Going through the entries below, find how many lines hold "Generator", then give that number alone.

*** Supplied material ***

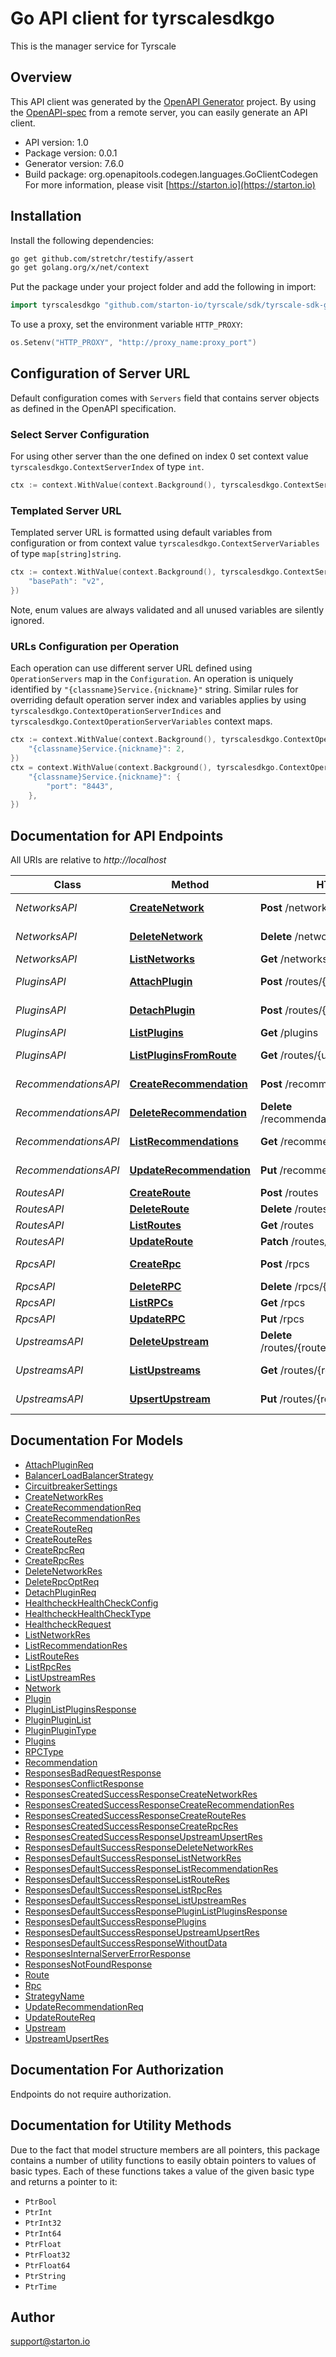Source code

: # Go API client for tyrscalesdkgo

This is the manager service for Tyrscale

## Overview
This API client was generated by the [OpenAPI Generator](https://openapi-generator.tech) project.  By using the [OpenAPI-spec](https://www.openapis.org/) from a remote server, you can easily generate an API client.

- API version: 1.0
- Package version: 0.0.1
- Generator version: 7.6.0
- Build package: org.openapitools.codegen.languages.GoClientCodegen
For more information, please visit [https://starton.io](https://starton.io)

## Installation

Install the following dependencies:

```sh
go get github.com/stretchr/testify/assert
go get golang.org/x/net/context
```

Put the package under your project folder and add the following in import:

```go
import tyrscalesdkgo "github.com/starton-io/tyrscale/sdk/tyrscale-sdk-go"
```

To use a proxy, set the environment variable `HTTP_PROXY`:

```go
os.Setenv("HTTP_PROXY", "http://proxy_name:proxy_port")
```

## Configuration of Server URL

Default configuration comes with `Servers` field that contains server objects as defined in the OpenAPI specification.

### Select Server Configuration

For using other server than the one defined on index 0 set context value `tyrscalesdkgo.ContextServerIndex` of type `int`.

```go
ctx := context.WithValue(context.Background(), tyrscalesdkgo.ContextServerIndex, 1)
```

### Templated Server URL

Templated server URL is formatted using default variables from configuration or from context value `tyrscalesdkgo.ContextServerVariables` of type `map[string]string`.

```go
ctx := context.WithValue(context.Background(), tyrscalesdkgo.ContextServerVariables, map[string]string{
	"basePath": "v2",
})
```

Note, enum values are always validated and all unused variables are silently ignored.

### URLs Configuration per Operation

Each operation can use different server URL defined using `OperationServers` map in the `Configuration`.
An operation is uniquely identified by `"{classname}Service.{nickname}"` string.
Similar rules for overriding default operation server index and variables applies by using `tyrscalesdkgo.ContextOperationServerIndices` and `tyrscalesdkgo.ContextOperationServerVariables` context maps.

```go
ctx := context.WithValue(context.Background(), tyrscalesdkgo.ContextOperationServerIndices, map[string]int{
	"{classname}Service.{nickname}": 2,
})
ctx = context.WithValue(context.Background(), tyrscalesdkgo.ContextOperationServerVariables, map[string]map[string]string{
	"{classname}Service.{nickname}": {
		"port": "8443",
	},
})
```

## Documentation for API Endpoints

All URIs are relative to *http://localhost*

Class | Method | HTTP request | Description
------------ | ------------- | ------------- | -------------
*NetworksAPI* | [**CreateNetwork**](docs/NetworksAPI.md#createnetwork) | **Post** /networks | Create a network
*NetworksAPI* | [**DeleteNetwork**](docs/NetworksAPI.md#deletenetwork) | **Delete** /networks/{name} | Delete a network
*NetworksAPI* | [**ListNetworks**](docs/NetworksAPI.md#listnetworks) | **Get** /networks | Get list networks
*PluginsAPI* | [**AttachPlugin**](docs/PluginsAPI.md#attachplugin) | **Post** /routes/{uuid}/attach-plugin | Attach plugin to route
*PluginsAPI* | [**DetachPlugin**](docs/PluginsAPI.md#detachplugin) | **Post** /routes/{uuid}/detach-plugin | Detach plugin from route
*PluginsAPI* | [**ListPlugins**](docs/PluginsAPI.md#listplugins) | **Get** /plugins | Get list plugins
*PluginsAPI* | [**ListPluginsFromRoute**](docs/PluginsAPI.md#listpluginsfromroute) | **Get** /routes/{uuid}/plugins | Get list plugins from route
*RecommendationsAPI* | [**CreateRecommendation**](docs/RecommendationsAPI.md#createrecommendation) | **Post** /recommendations | Create a recommendation
*RecommendationsAPI* | [**DeleteRecommendation**](docs/RecommendationsAPI.md#deleterecommendation) | **Delete** /recommendations/{route_uuid} | Delete a recommendation
*RecommendationsAPI* | [**ListRecommendations**](docs/RecommendationsAPI.md#listrecommendations) | **Get** /recommendations | List recommendation
*RecommendationsAPI* | [**UpdateRecommendation**](docs/RecommendationsAPI.md#updaterecommendation) | **Put** /recommendations | Update a recommendation
*RoutesAPI* | [**CreateRoute**](docs/RoutesAPI.md#createroute) | **Post** /routes | Create a route
*RoutesAPI* | [**DeleteRoute**](docs/RoutesAPI.md#deleteroute) | **Delete** /routes/{uuid} | Delete a route
*RoutesAPI* | [**ListRoutes**](docs/RoutesAPI.md#listroutes) | **Get** /routes | Get list routes
*RoutesAPI* | [**UpdateRoute**](docs/RoutesAPI.md#updateroute) | **Patch** /routes/{uuid} | Update a route
*RpcsAPI* | [**CreateRpc**](docs/RpcsAPI.md#createrpc) | **Post** /rpcs | Create a new Rpc
*RpcsAPI* | [**DeleteRPC**](docs/RpcsAPI.md#deleterpc) | **Delete** /rpcs/{uuid} | Delete a RPC
*RpcsAPI* | [**ListRPCs**](docs/RpcsAPI.md#listrpcs) | **Get** /rpcs | List RPCs
*RpcsAPI* | [**UpdateRPC**](docs/RpcsAPI.md#updaterpc) | **Put** /rpcs | Update a RPC
*UpstreamsAPI* | [**DeleteUpstream**](docs/UpstreamsAPI.md#deleteupstream) | **Delete** /routes/{route_uuid}/upstreams/{uuid} | Delete a upstream
*UpstreamsAPI* | [**ListUpstreams**](docs/UpstreamsAPI.md#listupstreams) | **Get** /routes/{route_uuid}/upstreams | Get list upstreams
*UpstreamsAPI* | [**UpsertUpstream**](docs/UpstreamsAPI.md#upsertupstream) | **Put** /routes/{route_uuid}/upstreams | Create or update a upstream


## Documentation For Models

 - [AttachPluginReq](docs/AttachPluginReq.md)
 - [BalancerLoadBalancerStrategy](docs/BalancerLoadBalancerStrategy.md)
 - [CircuitbreakerSettings](docs/CircuitbreakerSettings.md)
 - [CreateNetworkRes](docs/CreateNetworkRes.md)
 - [CreateRecommendationReq](docs/CreateRecommendationReq.md)
 - [CreateRecommendationRes](docs/CreateRecommendationRes.md)
 - [CreateRouteReq](docs/CreateRouteReq.md)
 - [CreateRouteRes](docs/CreateRouteRes.md)
 - [CreateRpcReq](docs/CreateRpcReq.md)
 - [CreateRpcRes](docs/CreateRpcRes.md)
 - [DeleteNetworkRes](docs/DeleteNetworkRes.md)
 - [DeleteRpcOptReq](docs/DeleteRpcOptReq.md)
 - [DetachPluginReq](docs/DetachPluginReq.md)
 - [HealthcheckHealthCheckConfig](docs/HealthcheckHealthCheckConfig.md)
 - [HealthcheckHealthCheckType](docs/HealthcheckHealthCheckType.md)
 - [HealthcheckRequest](docs/HealthcheckRequest.md)
 - [ListNetworkRes](docs/ListNetworkRes.md)
 - [ListRecommendationRes](docs/ListRecommendationRes.md)
 - [ListRouteRes](docs/ListRouteRes.md)
 - [ListRpcRes](docs/ListRpcRes.md)
 - [ListUpstreamRes](docs/ListUpstreamRes.md)
 - [Network](docs/Network.md)
 - [Plugin](docs/Plugin.md)
 - [PluginListPluginsResponse](docs/PluginListPluginsResponse.md)
 - [PluginPluginList](docs/PluginPluginList.md)
 - [PluginPluginType](docs/PluginPluginType.md)
 - [Plugins](docs/Plugins.md)
 - [RPCType](docs/RPCType.md)
 - [Recommendation](docs/Recommendation.md)
 - [ResponsesBadRequestResponse](docs/ResponsesBadRequestResponse.md)
 - [ResponsesConflictResponse](docs/ResponsesConflictResponse.md)
 - [ResponsesCreatedSuccessResponseCreateNetworkRes](docs/ResponsesCreatedSuccessResponseCreateNetworkRes.md)
 - [ResponsesCreatedSuccessResponseCreateRecommendationRes](docs/ResponsesCreatedSuccessResponseCreateRecommendationRes.md)
 - [ResponsesCreatedSuccessResponseCreateRouteRes](docs/ResponsesCreatedSuccessResponseCreateRouteRes.md)
 - [ResponsesCreatedSuccessResponseCreateRpcRes](docs/ResponsesCreatedSuccessResponseCreateRpcRes.md)
 - [ResponsesCreatedSuccessResponseUpstreamUpsertRes](docs/ResponsesCreatedSuccessResponseUpstreamUpsertRes.md)
 - [ResponsesDefaultSuccessResponseDeleteNetworkRes](docs/ResponsesDefaultSuccessResponseDeleteNetworkRes.md)
 - [ResponsesDefaultSuccessResponseListNetworkRes](docs/ResponsesDefaultSuccessResponseListNetworkRes.md)
 - [ResponsesDefaultSuccessResponseListRecommendationRes](docs/ResponsesDefaultSuccessResponseListRecommendationRes.md)
 - [ResponsesDefaultSuccessResponseListRouteRes](docs/ResponsesDefaultSuccessResponseListRouteRes.md)
 - [ResponsesDefaultSuccessResponseListRpcRes](docs/ResponsesDefaultSuccessResponseListRpcRes.md)
 - [ResponsesDefaultSuccessResponseListUpstreamRes](docs/ResponsesDefaultSuccessResponseListUpstreamRes.md)
 - [ResponsesDefaultSuccessResponsePluginListPluginsResponse](docs/ResponsesDefaultSuccessResponsePluginListPluginsResponse.md)
 - [ResponsesDefaultSuccessResponsePlugins](docs/ResponsesDefaultSuccessResponsePlugins.md)
 - [ResponsesDefaultSuccessResponseUpstreamUpsertRes](docs/ResponsesDefaultSuccessResponseUpstreamUpsertRes.md)
 - [ResponsesDefaultSuccessResponseWithoutData](docs/ResponsesDefaultSuccessResponseWithoutData.md)
 - [ResponsesInternalServerErrorResponse](docs/ResponsesInternalServerErrorResponse.md)
 - [ResponsesNotFoundResponse](docs/ResponsesNotFoundResponse.md)
 - [Route](docs/Route.md)
 - [Rpc](docs/Rpc.md)
 - [StrategyName](docs/StrategyName.md)
 - [UpdateRecommendationReq](docs/UpdateRecommendationReq.md)
 - [UpdateRouteReq](docs/UpdateRouteReq.md)
 - [Upstream](docs/Upstream.md)
 - [UpstreamUpsertRes](docs/UpstreamUpsertRes.md)


## Documentation For Authorization

Endpoints do not require authorization.


## Documentation for Utility Methods

Due to the fact that model structure members are all pointers, this package contains
a number of utility functions to easily obtain pointers to values of basic types.
Each of these functions takes a value of the given basic type and returns a pointer to it:

* `PtrBool`
* `PtrInt`
* `PtrInt32`
* `PtrInt64`
* `PtrFloat`
* `PtrFloat32`
* `PtrFloat64`
* `PtrString`
* `PtrTime`

## Author

support@starton.io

*** End of Supplied material ***

**Answer**
2